**Try it**.
Reproduce the records below exactly as they appear, omitting any pictures they contain.

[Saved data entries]
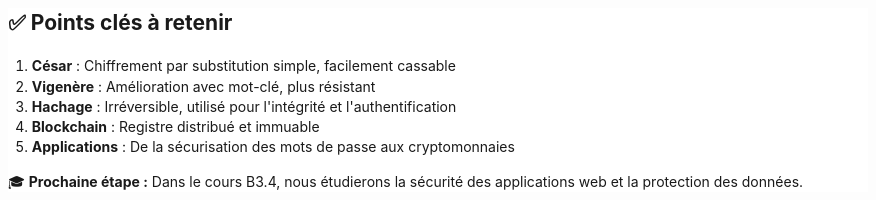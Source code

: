 
## ✅ Points clés à retenir

1. **César** : Chiffrement par substitution simple, facilement cassable
2. **Vigenère** : Amélioration avec mot-clé, plus résistant
3. **Hachage** : Irréversible, utilisé pour l'intégrité et l'authentification
4. **Blockchain** : Registre distribué et immuable
5. **Applications** : De la sécurisation des mots de passe aux cryptomonnaies

<div class="highlight-fact">
🎓 <strong>Prochaine étape :</strong> Dans le cours B3.4, nous étudierons la sécurité des applications web et la protection des données.
</div>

**The completed task**.
Source code

: 
## ✅ Points clés à retenir

1. **César** : Chiffrement par substitution simple, facilement cassable
2. **Vigenère** : Amélioration avec mot-clé, plus résistant
3. **Hachage** : Irréversible, utilisé pour l'intégrité et l'authentification
4. **Blockchain** : Registre distribué et immuable
5. **Applications** : De la sécurisation des mots de passe aux cryptomonnaies

<div class="highlight-fact">
🎓 <strong>Prochaine étape :</strong> Dans le cours B3.4, nous étudierons la sécurité des applications web et la protection des données.
</div>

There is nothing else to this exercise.